Les municipalités devraient en faire plus pour soutenir leurs citoyens avant et après des inondations. Elles devraient aussi être davantage imputables pour ces efforts, estime Bernard Deschamps, dans sa thèse de doctorat réalisée à l’Université du Québec à Montréal (UQAM).

Bernard Deschamps

Il aura fallu cinq ans à l’ancien président-directeur général de la Mutuelle des municipalités du Québec (aujourd'hui le Fonds d'assurance des municipalités du Québec ou Fonds FQM) pour mettre un point final à sa thèse, intitulée Gestion du risque d’inondations au Québec : vers une contribution accrue des municipalités

Puisque l’aide financière pour indemniser les sinistrés après une inondation fluviale provient principalement des gouvernements provinciaux et fédéraux via des programmes, les municipalités ne sont pas enclines à en faire plus que le strict minimum, selon le doctorant. Pourtant, celles-ci sont « au cœur de la gestion du risque », une responsabilité qui leur est déléguée par Québec. 

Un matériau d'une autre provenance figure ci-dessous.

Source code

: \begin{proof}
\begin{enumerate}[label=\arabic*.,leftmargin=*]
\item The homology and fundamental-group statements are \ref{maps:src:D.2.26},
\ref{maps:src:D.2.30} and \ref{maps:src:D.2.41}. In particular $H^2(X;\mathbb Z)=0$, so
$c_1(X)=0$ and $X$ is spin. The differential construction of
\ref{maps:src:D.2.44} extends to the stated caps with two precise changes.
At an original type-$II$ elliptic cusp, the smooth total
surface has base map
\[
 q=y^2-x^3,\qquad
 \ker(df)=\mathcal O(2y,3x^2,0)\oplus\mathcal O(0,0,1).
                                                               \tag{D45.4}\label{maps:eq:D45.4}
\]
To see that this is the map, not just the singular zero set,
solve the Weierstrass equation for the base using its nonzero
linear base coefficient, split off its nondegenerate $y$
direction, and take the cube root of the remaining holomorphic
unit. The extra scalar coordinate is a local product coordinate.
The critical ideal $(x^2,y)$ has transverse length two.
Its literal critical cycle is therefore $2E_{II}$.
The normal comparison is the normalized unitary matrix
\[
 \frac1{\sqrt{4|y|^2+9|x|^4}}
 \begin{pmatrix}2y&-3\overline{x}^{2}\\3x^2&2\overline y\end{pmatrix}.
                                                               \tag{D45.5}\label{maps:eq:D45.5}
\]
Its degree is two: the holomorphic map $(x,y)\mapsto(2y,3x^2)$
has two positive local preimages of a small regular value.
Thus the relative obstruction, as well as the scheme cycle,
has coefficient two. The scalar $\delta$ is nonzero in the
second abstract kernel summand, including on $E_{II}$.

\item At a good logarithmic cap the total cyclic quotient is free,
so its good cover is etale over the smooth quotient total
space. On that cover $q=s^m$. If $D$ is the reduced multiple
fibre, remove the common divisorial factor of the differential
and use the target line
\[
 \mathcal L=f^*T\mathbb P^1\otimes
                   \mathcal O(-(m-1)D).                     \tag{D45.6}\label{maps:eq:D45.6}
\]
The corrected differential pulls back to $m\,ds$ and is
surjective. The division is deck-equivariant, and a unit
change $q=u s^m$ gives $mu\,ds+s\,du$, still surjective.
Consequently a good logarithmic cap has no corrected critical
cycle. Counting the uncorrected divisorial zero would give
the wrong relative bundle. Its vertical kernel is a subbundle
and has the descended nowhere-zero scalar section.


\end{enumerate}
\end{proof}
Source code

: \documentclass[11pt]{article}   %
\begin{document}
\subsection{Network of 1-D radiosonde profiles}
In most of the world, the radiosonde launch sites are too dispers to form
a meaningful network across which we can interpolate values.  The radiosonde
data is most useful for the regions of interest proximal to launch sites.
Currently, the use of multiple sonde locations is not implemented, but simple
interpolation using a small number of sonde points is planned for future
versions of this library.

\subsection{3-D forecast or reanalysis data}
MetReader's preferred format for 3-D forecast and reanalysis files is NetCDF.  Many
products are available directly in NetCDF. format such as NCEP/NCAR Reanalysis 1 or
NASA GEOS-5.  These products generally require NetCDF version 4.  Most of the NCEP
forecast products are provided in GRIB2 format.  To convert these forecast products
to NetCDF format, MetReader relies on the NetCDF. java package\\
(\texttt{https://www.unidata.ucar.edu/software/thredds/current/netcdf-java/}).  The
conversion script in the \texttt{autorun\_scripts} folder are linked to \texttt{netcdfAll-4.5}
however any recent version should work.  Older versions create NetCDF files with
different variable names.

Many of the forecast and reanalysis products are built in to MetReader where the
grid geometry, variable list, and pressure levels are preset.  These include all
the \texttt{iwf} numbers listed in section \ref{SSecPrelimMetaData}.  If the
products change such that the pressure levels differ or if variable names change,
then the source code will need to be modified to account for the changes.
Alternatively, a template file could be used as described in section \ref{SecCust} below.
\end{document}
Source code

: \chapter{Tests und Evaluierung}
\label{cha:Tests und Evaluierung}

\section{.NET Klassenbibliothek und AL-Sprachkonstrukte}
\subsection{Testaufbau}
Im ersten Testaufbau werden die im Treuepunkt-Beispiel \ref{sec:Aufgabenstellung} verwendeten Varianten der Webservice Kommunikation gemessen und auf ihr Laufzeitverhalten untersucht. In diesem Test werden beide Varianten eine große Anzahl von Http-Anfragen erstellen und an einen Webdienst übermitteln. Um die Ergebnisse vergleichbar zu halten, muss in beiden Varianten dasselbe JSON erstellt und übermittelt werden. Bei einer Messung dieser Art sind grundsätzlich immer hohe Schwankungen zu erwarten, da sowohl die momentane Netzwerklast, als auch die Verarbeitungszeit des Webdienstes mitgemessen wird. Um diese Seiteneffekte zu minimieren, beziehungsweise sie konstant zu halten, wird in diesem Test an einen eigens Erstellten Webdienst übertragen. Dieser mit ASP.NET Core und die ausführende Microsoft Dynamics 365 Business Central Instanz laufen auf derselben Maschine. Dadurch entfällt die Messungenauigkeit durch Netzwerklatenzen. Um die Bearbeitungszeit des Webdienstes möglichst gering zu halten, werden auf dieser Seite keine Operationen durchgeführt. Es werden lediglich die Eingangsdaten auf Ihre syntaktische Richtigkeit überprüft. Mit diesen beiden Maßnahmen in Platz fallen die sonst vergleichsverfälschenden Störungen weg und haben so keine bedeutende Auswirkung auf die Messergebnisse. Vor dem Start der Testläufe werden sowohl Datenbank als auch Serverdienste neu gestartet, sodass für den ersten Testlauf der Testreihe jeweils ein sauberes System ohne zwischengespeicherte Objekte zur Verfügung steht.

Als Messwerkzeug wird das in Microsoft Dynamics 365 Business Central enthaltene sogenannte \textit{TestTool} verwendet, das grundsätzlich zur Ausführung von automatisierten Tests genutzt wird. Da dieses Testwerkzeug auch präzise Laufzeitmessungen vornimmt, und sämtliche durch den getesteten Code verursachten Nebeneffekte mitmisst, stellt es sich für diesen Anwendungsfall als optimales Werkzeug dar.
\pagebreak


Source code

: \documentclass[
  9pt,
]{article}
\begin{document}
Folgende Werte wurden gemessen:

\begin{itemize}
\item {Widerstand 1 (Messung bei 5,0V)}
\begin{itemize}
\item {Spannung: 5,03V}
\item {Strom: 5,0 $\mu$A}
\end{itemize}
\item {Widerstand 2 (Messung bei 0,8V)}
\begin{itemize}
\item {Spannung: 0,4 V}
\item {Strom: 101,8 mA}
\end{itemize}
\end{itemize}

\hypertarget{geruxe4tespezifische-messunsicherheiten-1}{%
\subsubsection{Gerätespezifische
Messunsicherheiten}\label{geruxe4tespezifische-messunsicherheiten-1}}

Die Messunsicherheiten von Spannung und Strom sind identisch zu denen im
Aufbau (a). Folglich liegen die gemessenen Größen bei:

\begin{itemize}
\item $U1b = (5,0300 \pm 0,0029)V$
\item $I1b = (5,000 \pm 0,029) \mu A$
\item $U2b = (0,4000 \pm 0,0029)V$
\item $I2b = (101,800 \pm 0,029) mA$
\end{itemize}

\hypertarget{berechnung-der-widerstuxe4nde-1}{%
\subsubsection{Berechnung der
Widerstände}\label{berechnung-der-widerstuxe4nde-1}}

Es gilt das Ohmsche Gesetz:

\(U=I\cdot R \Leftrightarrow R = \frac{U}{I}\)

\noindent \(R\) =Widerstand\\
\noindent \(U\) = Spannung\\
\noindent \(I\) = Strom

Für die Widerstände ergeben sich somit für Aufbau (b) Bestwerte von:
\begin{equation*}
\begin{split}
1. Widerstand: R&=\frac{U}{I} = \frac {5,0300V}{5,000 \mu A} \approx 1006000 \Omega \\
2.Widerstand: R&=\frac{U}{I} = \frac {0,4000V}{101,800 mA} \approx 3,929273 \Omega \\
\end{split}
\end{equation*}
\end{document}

La facture continuera d’augmenter 

Avec les changements climatiques, la facture des dommages ne cesse d’augmenter. Qui plus est, les inondations entraînent des dommages psychosociaux, écologiques et environnementaux affectant directement le quotidien de milliers de citoyens, particulièrement ceux qui habitent dans des zones considérées à risque. 

Celles-ci ont pris de l’ampleur ces dernières années, mais les incitatifs à réduire les risques de sinistre, eux, n’ont pas été ajustés en conséquence, déplore Bernard Deschamps. 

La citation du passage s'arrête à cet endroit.